Outra característica interessante dos argentinos é torcer por clubes menores, de bairro, e não só para os gigantes. Sem essa de dois times, de sou Flamengo e Bahia, Fluminense e Serra, Vasco e Ceará. Qualquer jogo de time pequeno, da segunda ou terceira divisão, tem dois, três, quatro mil pessoas, com bateria, barras, bandeiras e músicas próprias. Basta pesquisar. Platense, Chacarita, Nueva Chicago, Morón… Aqui no Rio, o América não consegue mais jogar para 300 pagantes. Em algum momento nos últimos anos, o brasileiro foi deixando pelo caminho a essência da palavra torcer. O sujeito parece muito mais preocupado em ir ao estádio para extravasar suas próprias frustrações do que para apoiar. O brasileiro está deixando de ser torcedor para ser um comemorador. Ele não faz mais parte do processo, apenas do fim – quando lhe é conveniente. O torcedor brasileiro virou um chato, um mala, um ranzinza.
- Que é isso, rapaz, aqui é o país do futebol – rebate meu amigo, com certo deboche.
Já foi mais.
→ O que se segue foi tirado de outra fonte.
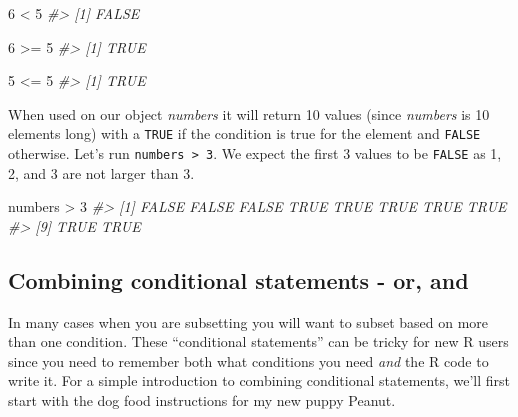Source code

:\documentclass[
]{krantz}
\makeatletter
\newenvironment{Shaded}{\begin{snugshade}}{\end{snugshade}}
\newcommand{\CommentTok}[1]{\textcolor[rgb]{0.37,0.37,0.37}{\textit{#1}}}
\newcommand{\DecValTok}[1]{\textcolor[rgb]{0.06,0.06,0.06}{#1}}
\newcommand{\NormalTok}[1]{#1}
\newcommand{\SpecialCharTok}[1]{\textcolor[rgb]{0,0,0}{#1}}
\newenvironment{kframe}{%
\medskip{}
\setlength{\fboxsep}{.8em}
 \def\at@end@of@kframe{}%
 \ifinner\ifhmode%
  \def\at@end@of@kframe{\end{minipage}}%
  \begin{minipage}{\columnwidth}%
 \fi\fi%
 \def\FrameCommand##1{\hskip\@totalleftmargin \hskip-\fboxsep
 \colorbox{shadecolor}{##1}\hskip-\fboxsep
     \hskip-\linewidth \hskip-\@totalleftmargin \hskip\columnwidth}%
 \MakeFramed {\advance\hsize-\width
   \@totalleftmargin\z@ \linewidth\hsize
   \@setminipage}}%
 {\par\unskip\endMakeFramed%
 \at@end@of@kframe}
\renewenvironment{Shaded}{\begin{kframe}}{\end{kframe}}
\makeatother
\begin{document}
\begin{Shaded}
\begin{Highlighting}[]
\DecValTok{6} \SpecialCharTok{\textless{}} \DecValTok{5}
\CommentTok{\#\textgreater{} [1] FALSE}
\end{Highlighting}
\end{Shaded}

\begin{Shaded}
\begin{Highlighting}[]
\DecValTok{6} \SpecialCharTok{\textgreater{}=} \DecValTok{5}
\CommentTok{\#\textgreater{} [1] TRUE}
\end{Highlighting}
\end{Shaded}

\begin{Shaded}
\begin{Highlighting}[]
\DecValTok{5} \SpecialCharTok{\textless{}=} \DecValTok{5}
\CommentTok{\#\textgreater{} [1] TRUE}
\end{Highlighting}
\end{Shaded}

When used on our object \emph{numbers} it will return 10 values (since \emph{numbers} is 10 elements long) with a \texttt{TRUE} if the condition is true for the element and \texttt{FALSE} otherwise. Let's run \texttt{numbers\ \textgreater{}\ 3}. We expect the first 3 values to be \texttt{FALSE} as 1, 2, and 3 are not larger than 3.

\begin{Shaded}
\begin{Highlighting}[]
\NormalTok{numbers }\SpecialCharTok{\textgreater{}} \DecValTok{3}
\CommentTok{\#\textgreater{}  [1] FALSE FALSE FALSE  TRUE  TRUE  TRUE  TRUE  TRUE}
\CommentTok{\#\textgreater{}  [9]  TRUE  TRUE}
\end{Highlighting}
\end{Shaded}

\hypertarget{combining-conditional-statements---or-and}{%
\subsection{Combining conditional statements - or, and}\label{combining-conditional-statements---or-and}}

In many cases when you are subsetting you will want to subset based on more than one condition. These ``conditional statements'' can be tricky for new R users since you need to remember both what conditions you need \emph{and} the R code to write it. For a simple introduction to combining conditional statements, we'll first start with the dog food instructions for my new puppy Peanut.
\end{document}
Estamos ficando tão familiarizados com a cultura americana que adotamos de vez a odiosa dualidade dos winners e losers. Queremos estar do lado vencedor – claro – mas sem gastar uma gota de suor, um pouquinho das nossas cordas vocais. O brasileiro gosta do seu clube, quer vê-lo vencer, mas o deixa de lado se ele perder, some dos estádios e vai ao cinema. Hoje, quem gosta de futebol é o argentino, o chileno, o uruguaio. O brasileiro gosta é de ganhar.